** Opening RECORDS SUPPLIED block **

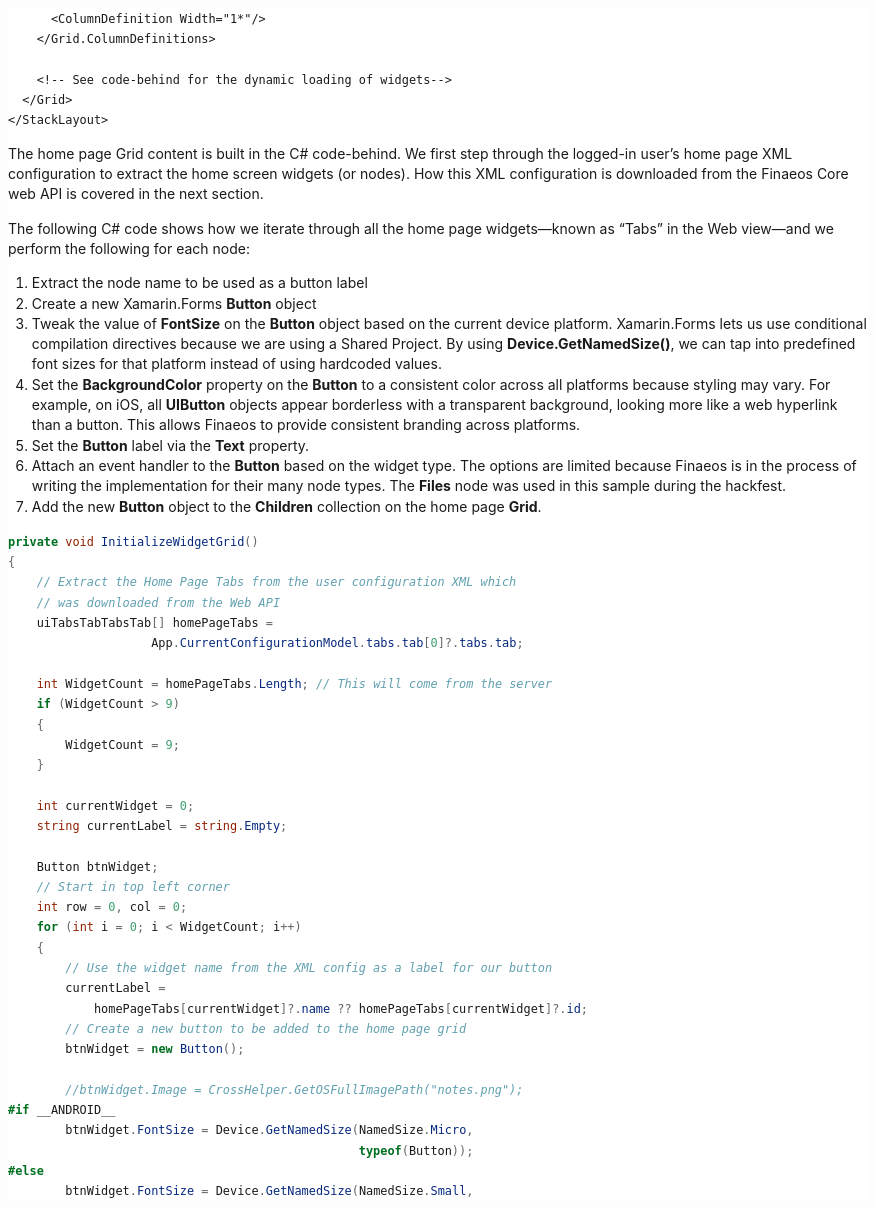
 ```xaml
      <ColumnDefinition Width="1*"/>
    </Grid.ColumnDefinitions>
      
    <!-- See code-behind for the dynamic loading of widgets-->
  </Grid>
</StackLayout>
```

The home page Grid content is built in the C# code-behind. We first step through the logged-in user’s home page XML configuration to extract the home screen widgets (or nodes). How this XML configuration is downloaded from the Finaeos Core web API is covered in the next section.

The following C# code shows how we iterate through all the home page widgets—known as “Tabs” in the Web view—and we perform the following for each node:

1. Extract the node name to be used as a button label
2. Create a new Xamarin.Forms **Button** object
3. Tweak the value of **FontSize** on the **Button** object based on the current device platform. Xamarin.Forms lets us use conditional compilation directives because we are using a Shared Project. By using **Device.GetNamedSize()**, we can tap into predefined font sizes for that platform instead of using hardcoded values.
4. Set the **BackgroundColor** property on the **Button** to a consistent color across all platforms because styling may vary. For example, on iOS, all **UIButton** objects appear borderless with a transparent background, looking more like a web hyperlink than a button. This allows Finaeos to provide consistent branding across platforms.
5. Set the **Button** label via the **Text** property.
6. Attach an event handler to the **Button** based on the widget type. The options are limited because Finaeos is in the process of writing the implementation for their many node types. The **Files** node was used in this sample during the hackfest.
7. Add the new **Button** object to the **Children** collection on the home page **Grid**.

```csharp
private void InitializeWidgetGrid()
{
    // Extract the Home Page Tabs from the user configuration XML which
    // was downloaded from the Web API
    uiTabsTabTabsTab[] homePageTabs = 
                    App.CurrentConfigurationModel.tabs.tab[0]?.tabs.tab;

    int WidgetCount = homePageTabs.Length; // This will come from the server
    if (WidgetCount > 9)
    {
        WidgetCount = 9;
    }

    int currentWidget = 0;
    string currentLabel = string.Empty;

    Button btnWidget;
    // Start in top left corner
    int row = 0, col = 0;
    for (int i = 0; i < WidgetCount; i++)
    {
        // Use the widget name from the XML config as a label for our button
        currentLabel = 
            homePageTabs[currentWidget]?.name ?? homePageTabs[currentWidget]?.id;
        // Create a new button to be added to the home page grid
        btnWidget = new Button();

        //btnWidget.Image = CrossHelper.GetOSFullImagePath("notes.png");
#if __ANDROID__
        btnWidget.FontSize = Device.GetNamedSize(NamedSize.Micro, 
                                                 typeof(Button));
#else
        btnWidget.FontSize = Device.GetNamedSize(NamedSize.Small, 
```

** Closing RECORDS SUPPLIED block **

WORK REQUIRED: What lines above contain the word "WidgetCount"? Return each such line.

OUTPUT FOR THIS TASK:
    int WidgetCount = homePageTabs.Length; // This will come from the server
    if (WidgetCount > 9)
        WidgetCount = 9;
    for (int i = 0; i < WidgetCount; i++)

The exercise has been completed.